Don't Set Up Your Child to Fail in Life

One of the most common questions parents ask us is what happens if their child loses interest in Ninjutsu in 2-3 months.


Our advice is always the same. Students should train for a minimum of six months before giving up.

Parents are faced with two seemingly conflicting lessons they can teach their children in this situation. The first lesson is commitment and not giving up easily. Allowing kids to quit things too soon, or as soon as it gets a bit boring or difficult, is teaching them to a quit. This is an absolutely certain recipe for failure. You cannot succeed by being a quitter. It is a cold, hard fact.


However, this cold hard fact also needs to be balanced against something else we need to teach kids. They must also learn that they have the power to make decisions that can improve their lives – and sometimes quitting something might well do that – and that they are not helpless to change their own circumstances.


This is where the six-month minimum comes in. Doing something consistently for six months is long enough to make an informed decision about whether to stop or continue – and it is also long enough for kids to have begun reaping the benefits if training.

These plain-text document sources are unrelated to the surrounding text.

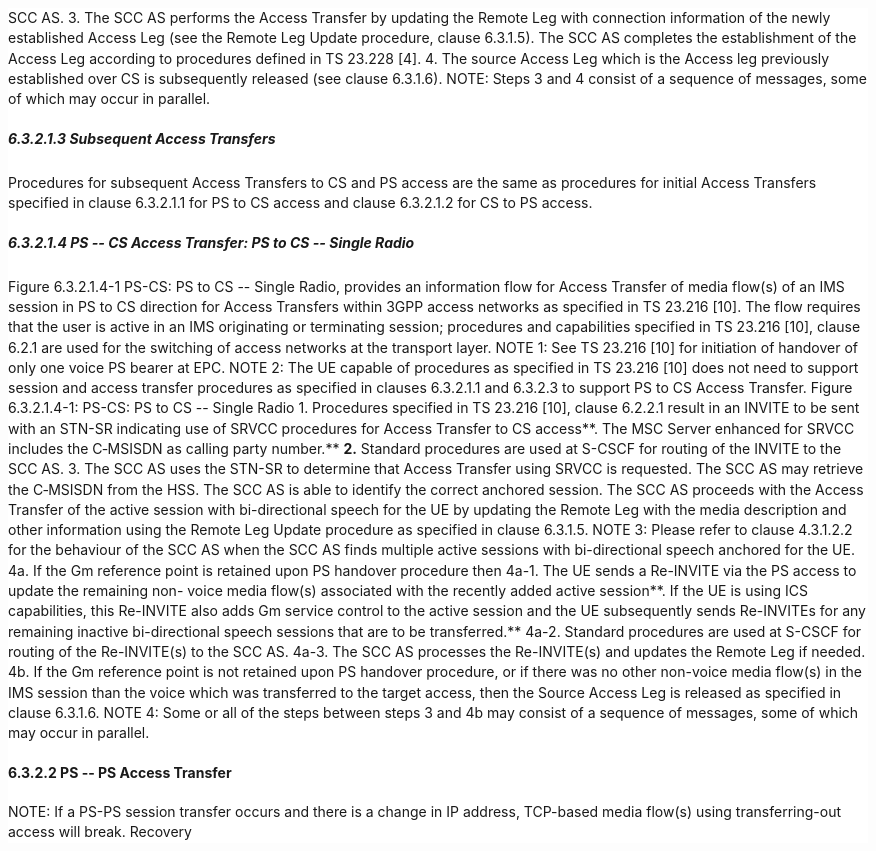 SCC AS.
3\. The SCC AS performs the Access Transfer by updating the Remote Leg with
connection information of the newly established Access Leg (see the Remote Leg
Update procedure, clause 6.3.1.5). The SCC AS completes the establishment of
the Access Leg according to procedures defined in TS 23.228 [4].
4\. The source Access Leg which is the Access leg previously established over
CS is subsequently released (see clause 6.3.1.6).
NOTE: Steps 3 and 4 consist of a sequence of messages, some of which may occur
in parallel.
##### 6.3.2.1.3 Subsequent Access Transfers
Procedures for subsequent Access Transfers to CS and PS access are the same as
procedures for initial Access Transfers specified in clause 6.3.2.1.1 for PS
to CS access and clause 6.3.2.1.2 for CS to PS access.
##### 6.3.2.1.4 PS -- CS Access Transfer: PS to CS -- Single Radio
Figure 6.3.2.1.4-1 PS-CS: PS to CS -- Single Radio, provides an information
flow for Access Transfer of media flow(s) of an IMS session in PS to CS
direction for Access Transfers within 3GPP access networks as specified in TS
23.216 [10].
The flow requires that the user is active in an IMS originating or terminating
session; procedures and capabilities specified in TS 23.216 [10], clause 6.2.1
are used for the switching of access networks at the transport layer.
NOTE 1: See TS 23.216 [10] for initiation of handover of only one voice PS
bearer at EPC.
NOTE 2: The UE capable of procedures as specified in TS 23.216 [10] does not
need to support session and access transfer procedures as specified in clauses
6.3.2.1.1 and 6.3.2.3 to support PS to CS Access Transfer.
Figure 6.3.2.1.4-1: PS-CS: PS to CS -- Single Radio
1\. Procedures specified in TS 23.216 [10], clause 6.2.2.1 result in an INVITE
to be sent with an STN-SR indicating use of SRVCC procedures for Access
Transfer to CS access**. The MSC Server enhanced for SRVCC includes the
C‑MSISDN as calling party number.**
**2.** Standard procedures are used at S-CSCF for routing of the INVITE to the
SCC AS.
3\. The SCC AS uses the STN-SR to determine that Access Transfer using SRVCC
is requested. The SCC AS may retrieve the C‑MSISDN from the HSS. The SCC AS is
able to identify the correct anchored session. The SCC AS proceeds with the
Access Transfer of the active session with bi-directional speech for the UE by
updating the Remote Leg with the media description and other information using
the Remote Leg Update procedure as specified in clause 6.3.1.5.
NOTE 3: Please refer to clause 4.3.1.2.2 for the behaviour of the SCC AS when
the SCC AS finds multiple active sessions with bi-directional speech anchored
for the UE.
4a. If the Gm reference point is retained upon PS handover procedure then
4a-1. The UE sends a Re-INVITE via the PS access to update the remaining non-
voice media flow(s) associated with the recently added active session**. If
the UE is using ICS capabilities, this Re-INVITE also adds Gm service control
to the active session and the UE subsequently sends Re-INVITEs for any
remaining inactive bi-directional speech sessions that are to be
transferred.**
4a-2. Standard procedures are used at S-CSCF for routing of the Re-INVITE(s)
to the SCC AS.
4a-3. The SCC AS processes the Re-INVITE(s) and updates the Remote Leg if
needed.
4b. If the Gm reference point is not retained upon PS handover procedure, or
if there was no other non-voice media flow(s) in the IMS session than the
voice which was transferred to the target access, then the Source Access Leg
is released as specified in clause 6.3.1.6.
NOTE 4: Some or all of the steps between steps 3 and 4b may consist of a
sequence of messages, some of which may occur in parallel.
#### 6.3.2.2 PS -- PS Access Transfer
NOTE: If a PS-PS session transfer occurs and there is a change in IP address,
TCP-based media flow(s) using transferring-out access will break. Recovery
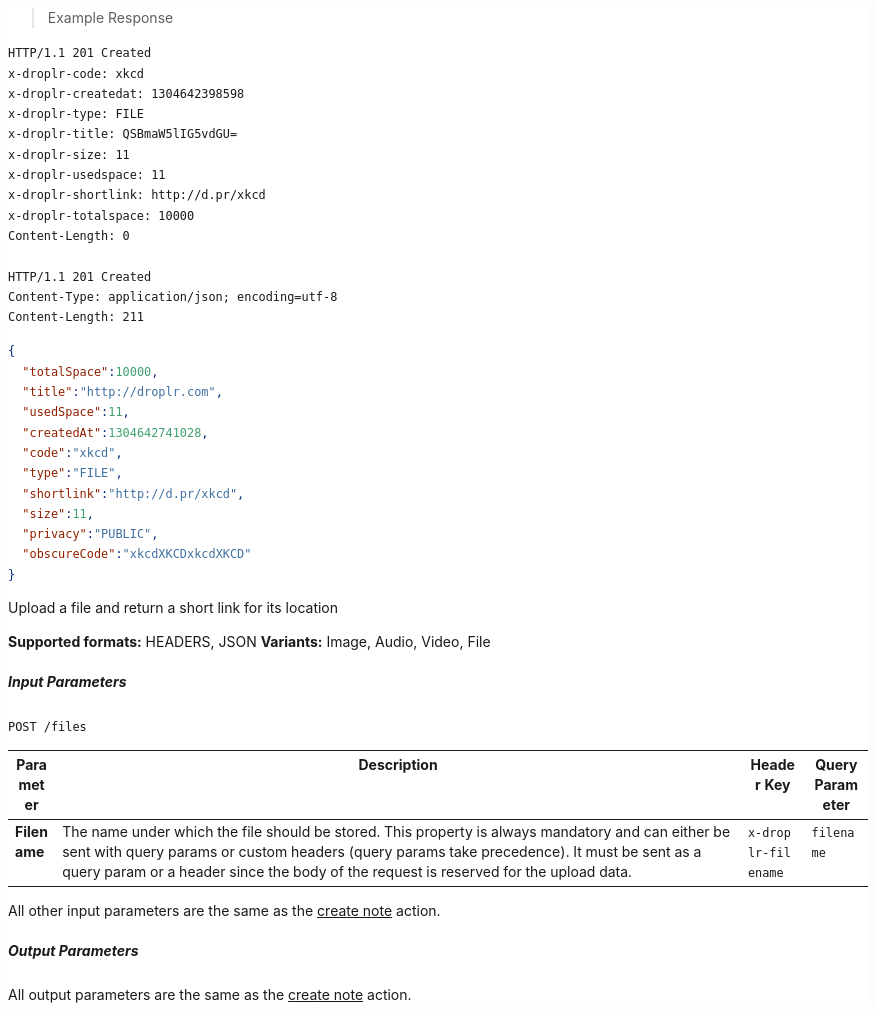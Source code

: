 > Example Response

```
HTTP/1.1 201 Created
x-droplr-code: xkcd
x-droplr-createdat: 1304642398598
x-droplr-type: FILE
x-droplr-title: QSBmaW5lIG5vdGU=
x-droplr-size: 11
x-droplr-usedspace: 11
x-droplr-shortlink: http://d.pr/xkcd
x-droplr-totalspace: 10000
Content-Length: 0

HTTP/1.1 201 Created
Content-Type: application/json; encoding=utf-8
Content-Length: 211
```
```json
{
  "totalSpace":10000,
  "title":"http://droplr.com",
  "usedSpace":11,
  "createdAt":1304642741028,
  "code":"xkcd",
  "type":"FILE",
  "shortlink":"http://d.pr/xkcd",
  "size":11,
  "privacy":"PUBLIC",
  "obscureCode":"xkcdXKCDxkcdXKCD"
}
```


Upload a file and return a short link for its location

**Supported formats:** HEADERS, JSON
**Variants:** Image, Audio, Video, File


##### Input Parameters

`POST /files`

Parameter | Description | Header Key | Query Parameter
--------- | ----------- | ---------- | --------------- |
**Filename** | The name under which the file should be stored. This property is always mandatory and can either be sent with query params or custom headers (query params take precedence). It must be sent as a query param or a header since the body of the request is reserved for the upload data. | `x-droplr-filename` | `filename`

All other input parameters are the same as the [create note](#create-note) action.


##### Output Parameters

All output parameters are the same as the [create note](#create-note) action.
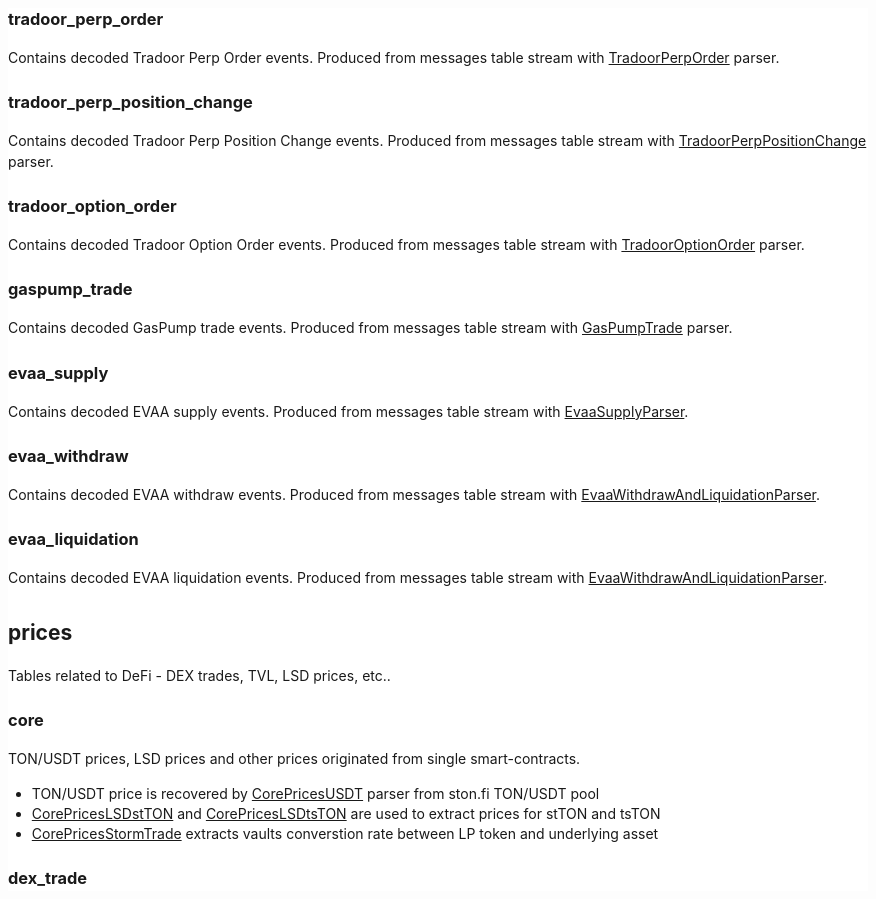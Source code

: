 
### tradoor_perp_order

Contains decoded Tradoor Perp Order events. Produced from messages table stream
with [TradoorPerpOrder](./parser/parsers/message/tradoor_trades.py) parser. 

### tradoor_perp_position_change

Contains decoded Tradoor Perp Position Change events. Produced from messages table stream
with [TradoorPerpPositionChange](./parser/parsers/message/tradoor_trades.py) parser. 

### tradoor_option_order

Contains decoded Tradoor Option Order events. Produced from messages table stream
with [TradoorOptionOrder](./parser/parsers/message/tradoor_trades.py) parser. 

### gaspump_trade

Contains decoded GasPump trade events. Produced from messages table stream
with [GasPumpTrade](./parser/parsers/message/gaspump.py) parser. 

### evaa_supply

Contains decoded EVAA supply events. Produced from messages table stream
with [EvaaSupplyParser](./parser/parsers/message/evaa.py). 

### evaa_withdraw

Contains decoded EVAA withdraw events. Produced from messages table stream
with [EvaaWithdrawAndLiquidationParser](./parser/parsers/message/evaa.py). 

### evaa_liquidation

Contains decoded EVAA liquidation events. Produced from messages table stream
with [EvaaWithdrawAndLiquidationParser](./parser/parsers/message/evaa.py). 

## prices

Tables related to DeFi - DEX trades, TVL, LSD prices, etc..


### core

TON/USDT prices, LSD prices and other prices originated from single smart-contracts.

* TON/USDT price is recovered by [CorePricesUSDT](./parser/parsers/accounts/core_prices.py) parser from ston.fi TON/USDT pool
* [CorePricesLSDstTON](./parser/parsers/accounts/core_prices.py) and [CorePricesLSDtsTON](./parser/parsers/accounts/core_prices.py) are used
to extract prices for stTON and tsTON
* [CorePricesStormTrade](./parser/parsers/accounts/core_prices.py) extracts vaults converstion rate between LP token and underlying asset

###  dex_trade
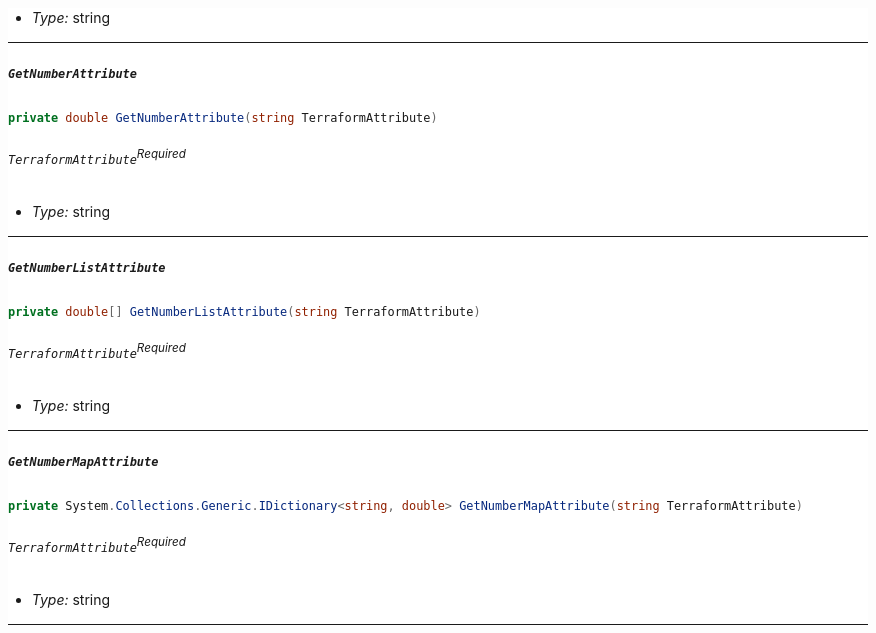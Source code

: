 - *Type:* string

---

##### `GetNumberAttribute` <a name="GetNumberAttribute" id="@cdktf/provider-azurerm.automationHybridRunbookWorkerGroup.AutomationHybridRunbookWorkerGroup.getNumberAttribute"></a>

```csharp
private double GetNumberAttribute(string TerraformAttribute)
```

###### `TerraformAttribute`<sup>Required</sup> <a name="TerraformAttribute" id="@cdktf/provider-azurerm.automationHybridRunbookWorkerGroup.AutomationHybridRunbookWorkerGroup.getNumberAttribute.parameter.terraformAttribute"></a>

- *Type:* string

---

##### `GetNumberListAttribute` <a name="GetNumberListAttribute" id="@cdktf/provider-azurerm.automationHybridRunbookWorkerGroup.AutomationHybridRunbookWorkerGroup.getNumberListAttribute"></a>

```csharp
private double[] GetNumberListAttribute(string TerraformAttribute)
```

###### `TerraformAttribute`<sup>Required</sup> <a name="TerraformAttribute" id="@cdktf/provider-azurerm.automationHybridRunbookWorkerGroup.AutomationHybridRunbookWorkerGroup.getNumberListAttribute.parameter.terraformAttribute"></a>

- *Type:* string

---

##### `GetNumberMapAttribute` <a name="GetNumberMapAttribute" id="@cdktf/provider-azurerm.automationHybridRunbookWorkerGroup.AutomationHybridRunbookWorkerGroup.getNumberMapAttribute"></a>

```csharp
private System.Collections.Generic.IDictionary<string, double> GetNumberMapAttribute(string TerraformAttribute)
```

###### `TerraformAttribute`<sup>Required</sup> <a name="TerraformAttribute" id="@cdktf/provider-azurerm.automationHybridRunbookWorkerGroup.AutomationHybridRunbookWorkerGroup.getNumberMapAttribute.parameter.terraformAttribute"></a>

- *Type:* string

---
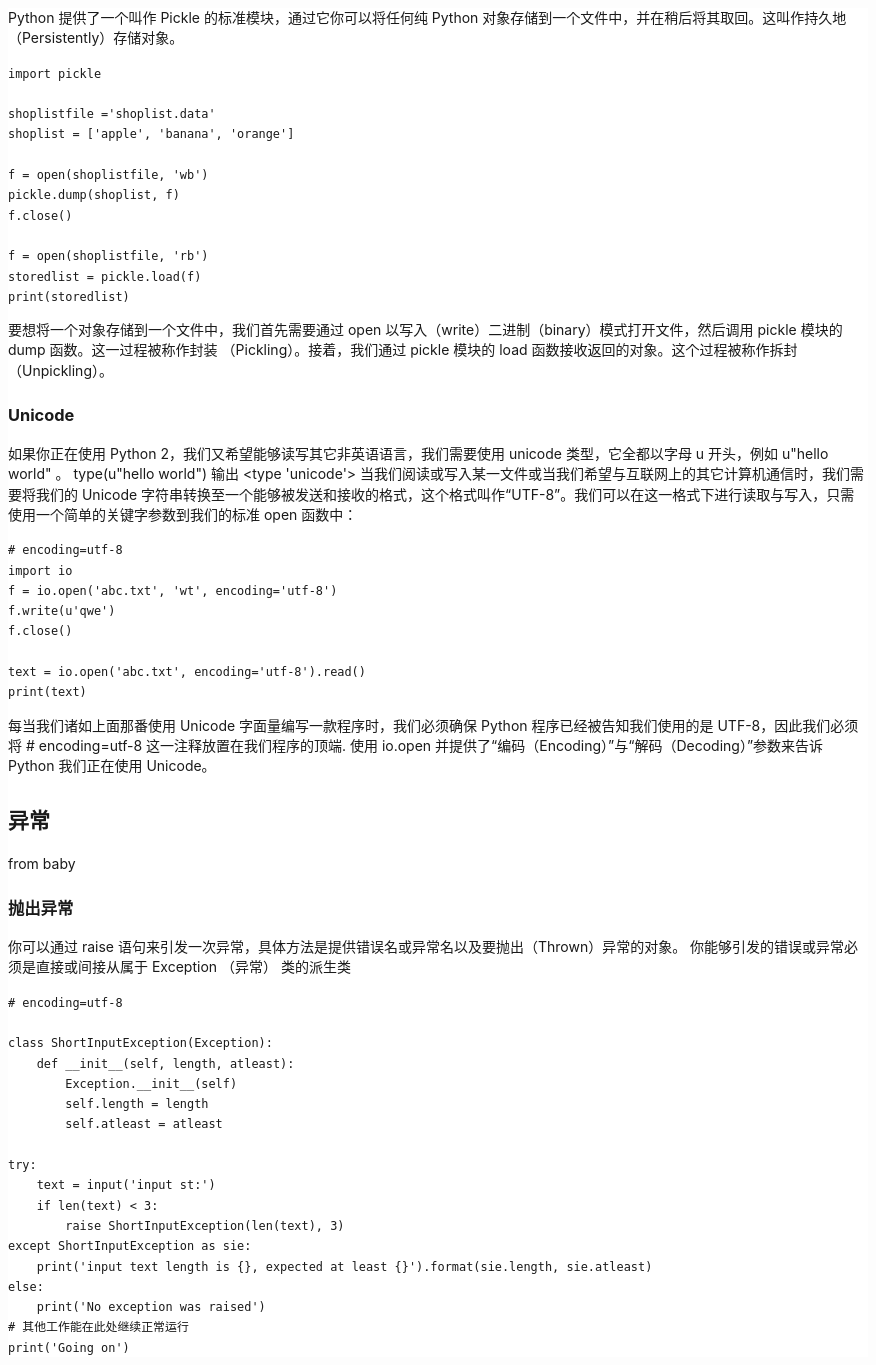 Python 提供了一个叫作 Pickle 的标准模块，通过它你可以将任何纯 Python 对象存储到一个文件中，并在稍后将其取回。这叫作持久地（Persistently）存储对象。
```
import pickle

shoplistfile ='shoplist.data'
shoplist = ['apple', 'banana', 'orange']

f = open(shoplistfile, 'wb')
pickle.dump(shoplist, f)
f.close()

f = open(shoplistfile, 'rb')
storedlist = pickle.load(f)
print(storedlist)
```
要想将一个对象存储到一个文件中，我们首先需要通过 open 以写入（write）二进制（binary）模式打开文件，然后调用 pickle 模块的 dump 函数。这一过程被称作封装
（Pickling）。接着，我们通过 pickle 模块的 load 函数接收返回的对象。这个过程被称作拆封（Unpickling）。
### Unicode
如果你正在使用 Python 2，我们又希望能够读写其它非英语语言，我们需要使用 unicode 类型，它全都以字母 u 开头，例如 u"hello world" 。
type(u"hello world")  输出 <type 'unicode'>
当我们阅读或写入某一文件或当我们希望与互联网上的其它计算机通信时，我们需要将我们的 Unicode 字符串转换至一个能够被发送和接收的格式，这个格式叫作“UTF-8”。我们可以在这一格式下进行读取与写入，只需使用一个简单的关键字参数到我们的标准 open 函数中：
```
# encoding=utf-8
import io
f = io.open('abc.txt', 'wt', encoding='utf-8')
f.write(u'qwe')
f.close()

text = io.open('abc.txt', encoding='utf-8').read()
print(text)
```
每当我们诸如上面那番使用 Unicode 字面量编写一款程序时，我们必须确保 Python 程序已经被告知我们使用的是 UTF-8，因此我们必须将 # encoding=utf-8 这一注释放置在我们程序的顶端. 使用 io.open 并提供了“编码（Encoding）”与“解码（Decoding）”参数来告诉 Python 我们正在使用 Unicode。

## 异常
from baby
### 抛出异常
你可以通过 raise 语句来引发一次异常，具体方法是提供错误名或异常名以及要抛出（Thrown）异常的对象。
你能够引发的错误或异常必须是直接或间接从属于 Exception （异常） 类的派生类
```
# encoding=utf-8

class ShortInputException(Exception):
    def __init__(self, length, atleast):
        Exception.__init__(self)
        self.length = length
        self.atleast = atleast

try:
    text = input('input st:')
    if len(text) < 3:
        raise ShortInputException(len(text), 3)
except ShortInputException as sie:
    print('input text length is {}, expected at least {}').format(sie.length, sie.atleast)
else:
    print('No exception was raised')
# 其他工作能在此处继续正常运行
print('Going on')
```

Crucially, it’s long enough to allow an important feature of a child’s learning cycle play out. Here is what happens when to many kids when the start learning a martial art.


Phase 1: They love it. It’s new, fun and exciting and they learn cool things.

Phase 2: Kids lose a little interest. Some of the stuff that was once new and exciting is less so because they have seen it before. They also discover that while many of things are still cool, they are hard to learn and this can be frustrating. This is when many kids want to quit. Kids often don’t like doing things they are not good at.

Phase 3: The commitment pays off and the kids can now properly do those cool things that excited them originally. Kids LOVE being good at things and this fuels their desire to become even better. They have also learned that they can learn and their next Phase 2 is never as difficult again because they know how to get through it and enjoy the challenge.


If a child drops out too soon, before they have even had the chance to progress through Phase 2 to enjoy Phase 3, they have not even had the chance to succeed. This is worse than trying and failing; it’s basically not even trying.


Six months is long enough for most kids to get through all three phases of the early part of the syllabus and – for most kids – long enough to earn their first belt. Most then choose to continue. If, after all this, they decide it’s not for them, then fair enough. But anything less than six months is setting a child up to fail. Why would you do that?